[Dataset excerpts]
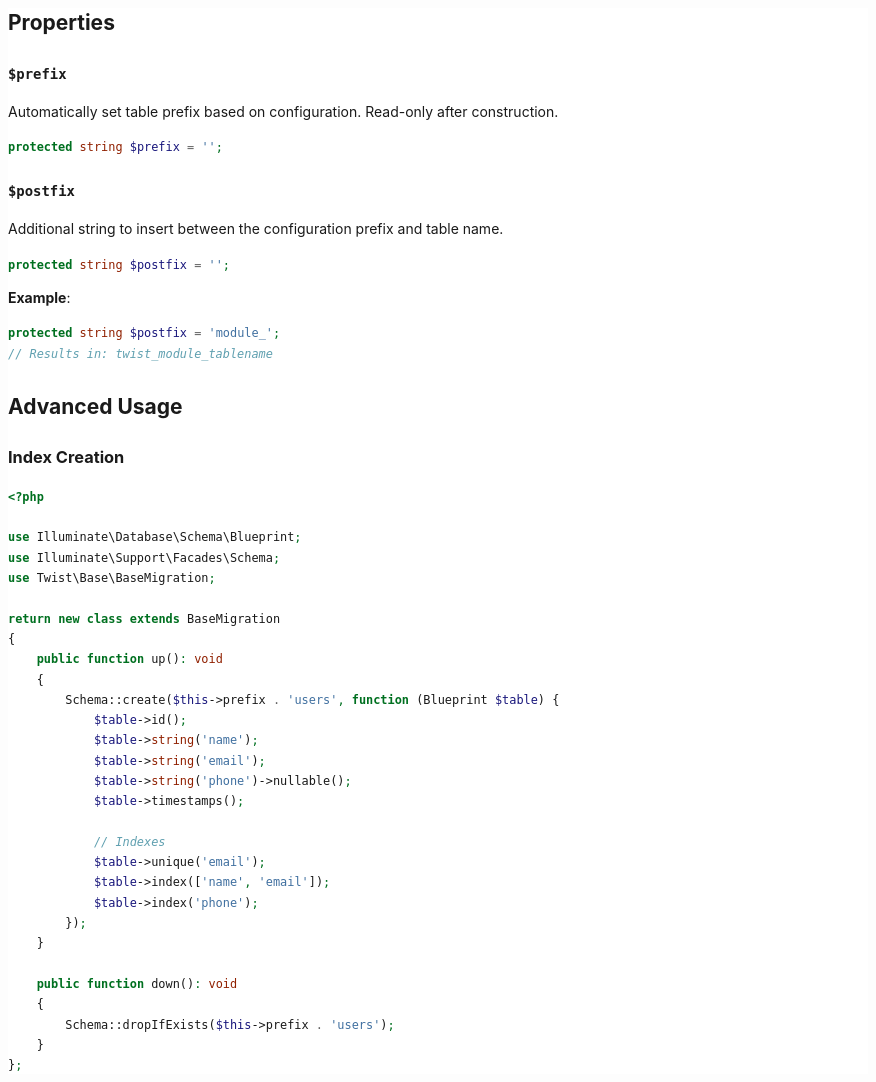 ## Properties

### `$prefix`

Automatically set table prefix based on configuration. Read-only after construction.

```php
protected string $prefix = '';
```

### `$postfix`

Additional string to insert between the configuration prefix and table name.

```php
protected string $postfix = '';
```

**Example**:
```php
protected string $postfix = 'module_';
// Results in: twist_module_tablename
```

## Advanced Usage

### Index Creation

```php
<?php

use Illuminate\Database\Schema\Blueprint;
use Illuminate\Support\Facades\Schema;
use Twist\Base\BaseMigration;

return new class extends BaseMigration
{
    public function up(): void
    {
        Schema::create($this->prefix . 'users', function (Blueprint $table) {
            $table->id();
            $table->string('name');
            $table->string('email');
            $table->string('phone')->nullable();
            $table->timestamps();

            // Indexes
            $table->unique('email');
            $table->index(['name', 'email']);
            $table->index('phone');
        });
    }

    public function down(): void
    {
        Schema::dropIfExists($this->prefix . 'users');
    }
};
```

[What is being asked] How many lines of the listing above include the word "BaseMigration"? Reply with the number alone.

[Solution to the exercise] 2